An increased focus on business practices in human services organizations hurts the work social workers in New York City do, according to a study published in the journal Social Work in August.
The majority of the 3,000 respondents from across New York City’s human services sector surveyed as part of the study reported seeing a shift toward a business-oriented approach. Almost 80% of respondents said time spent documenting took time away from their clients and 70% said that a focus on the bottom line interfered with service quality.
“I don't think that any social service agency doesn't believe in some level of accountability, or some level of efficiency or some level of tracking outcomes,” said Jennifer Zelnick, one of the study’s co-authors and professor at the Touro College Graduate School of Social Work, “but what we have here and what I discovered in my study was an overreliance on these things to the detriment of the worker and to the client.”
Social workers who worked in environments that embraced more for-profit tendencies were also more likely to report the organization’s commitment to its mission was not a priority and that the organization was more likely to choose clients based on their ability to succeed rather than on need.
“The extent to which organizations adhered to these principles, there was an association with worse impacts on the workforce,” Zelnick said, “in terms of a lot of specific things such as professional autonomy and burnout, morale and a worse impact on service delivery and, by extension, on the clients, although we didn't specifically measure that.”
Meanwhile, workers who worked in environments that engaged in fewer business-like practices didn’t suffer from the same outcomes and were likelier to indicate a commitment to a social work mission.
The trend has been fueled by funders focused on hitting numerical outcomes, the study’s authors told NYN Media. “Funders used to fund social services because they met needs well,” said Mimi Abramovitz, a co-author and professor at Hunter College’s Silberman School of Social Work. “Now they fund them based on numbers, on how many people.”
Deborah Mullin, an adjunct professor at Hunter College’s Silberman School of Social Work who administered the survey, said she interviewed frontline workers at one domestic violence organization who received funding to do a certain amount of computer trainings for clients. “They didn't have, however, enough computers to provide this training,” she said. “So at the end of the period of time, not enough clients had been trained and therefore the funding gap decreased, as opposed to providing additional computers.”

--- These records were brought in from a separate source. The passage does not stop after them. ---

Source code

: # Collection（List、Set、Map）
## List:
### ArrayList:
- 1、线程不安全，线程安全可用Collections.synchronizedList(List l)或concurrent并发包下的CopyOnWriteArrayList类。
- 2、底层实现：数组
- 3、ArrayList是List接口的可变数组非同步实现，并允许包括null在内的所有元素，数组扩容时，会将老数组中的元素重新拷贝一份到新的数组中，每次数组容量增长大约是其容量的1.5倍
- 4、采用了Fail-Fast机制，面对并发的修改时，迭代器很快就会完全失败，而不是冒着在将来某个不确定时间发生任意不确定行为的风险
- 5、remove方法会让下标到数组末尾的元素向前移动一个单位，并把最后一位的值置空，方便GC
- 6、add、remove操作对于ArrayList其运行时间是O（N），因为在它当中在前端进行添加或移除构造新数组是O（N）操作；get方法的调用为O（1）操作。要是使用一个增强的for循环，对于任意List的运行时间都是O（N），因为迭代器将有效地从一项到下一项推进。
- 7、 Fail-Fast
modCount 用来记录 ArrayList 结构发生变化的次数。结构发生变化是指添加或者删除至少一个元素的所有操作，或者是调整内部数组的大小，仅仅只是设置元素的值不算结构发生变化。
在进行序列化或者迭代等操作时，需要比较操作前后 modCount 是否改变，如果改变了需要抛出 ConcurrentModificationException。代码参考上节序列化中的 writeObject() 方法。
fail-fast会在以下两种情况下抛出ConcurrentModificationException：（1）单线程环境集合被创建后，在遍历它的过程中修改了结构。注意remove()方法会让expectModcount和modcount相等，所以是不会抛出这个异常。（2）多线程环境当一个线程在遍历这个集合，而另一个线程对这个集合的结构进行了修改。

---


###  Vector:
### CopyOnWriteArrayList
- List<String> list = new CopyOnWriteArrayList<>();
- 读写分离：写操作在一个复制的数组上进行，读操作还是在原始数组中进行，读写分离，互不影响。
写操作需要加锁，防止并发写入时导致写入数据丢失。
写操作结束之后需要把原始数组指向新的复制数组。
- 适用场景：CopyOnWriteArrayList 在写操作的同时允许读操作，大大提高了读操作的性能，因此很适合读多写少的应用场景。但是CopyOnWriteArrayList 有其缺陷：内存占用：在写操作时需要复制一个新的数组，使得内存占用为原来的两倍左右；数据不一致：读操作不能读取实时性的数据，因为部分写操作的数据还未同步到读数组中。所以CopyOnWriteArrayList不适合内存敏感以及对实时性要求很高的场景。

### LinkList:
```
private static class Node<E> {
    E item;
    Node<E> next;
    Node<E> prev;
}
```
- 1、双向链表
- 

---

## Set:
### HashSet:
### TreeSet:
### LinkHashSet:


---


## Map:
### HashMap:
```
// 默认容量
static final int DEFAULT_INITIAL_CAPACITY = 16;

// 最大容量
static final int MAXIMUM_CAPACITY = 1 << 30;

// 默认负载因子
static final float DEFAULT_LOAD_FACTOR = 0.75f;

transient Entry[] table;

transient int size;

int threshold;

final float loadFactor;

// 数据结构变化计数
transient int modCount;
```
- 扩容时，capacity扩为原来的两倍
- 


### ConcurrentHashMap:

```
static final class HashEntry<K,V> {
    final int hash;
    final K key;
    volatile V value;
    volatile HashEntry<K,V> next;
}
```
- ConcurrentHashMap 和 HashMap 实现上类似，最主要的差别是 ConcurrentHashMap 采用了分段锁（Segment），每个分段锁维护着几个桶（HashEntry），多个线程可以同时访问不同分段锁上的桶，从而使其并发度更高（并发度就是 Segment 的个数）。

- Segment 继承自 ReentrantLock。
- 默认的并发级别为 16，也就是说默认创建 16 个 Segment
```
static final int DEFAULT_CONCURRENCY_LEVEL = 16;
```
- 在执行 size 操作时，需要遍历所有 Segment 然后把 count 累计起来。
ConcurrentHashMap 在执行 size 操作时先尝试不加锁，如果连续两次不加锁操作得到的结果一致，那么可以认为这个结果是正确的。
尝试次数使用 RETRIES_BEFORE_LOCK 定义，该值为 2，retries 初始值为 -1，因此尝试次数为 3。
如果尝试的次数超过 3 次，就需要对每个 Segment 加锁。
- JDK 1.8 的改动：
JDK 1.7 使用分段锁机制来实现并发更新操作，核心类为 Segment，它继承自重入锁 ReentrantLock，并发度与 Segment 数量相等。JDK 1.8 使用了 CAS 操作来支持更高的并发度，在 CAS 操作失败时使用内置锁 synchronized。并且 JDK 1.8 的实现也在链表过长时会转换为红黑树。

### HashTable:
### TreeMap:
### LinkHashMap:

The study’s authors came up with four categories encompassing various indicators that a human services organization may be taking a more business-like approach: productivity, accountability, efficiency and standardization. This includes factors such as focusing more on numerical outcomes on how many people are reached rather than evaluating how needs are met. Adopting corporate jargon is another sign that institutions are embracing business practices, such as referring to clients as consumers and services as a product.
With the help of community partners, researchers reached a little over 3,000 people across the human services sector operating in mental health, housing, child welfare and other program areas. Respondents were overwhelmingly women and more than two-thirds were employed in the nonprofit sector.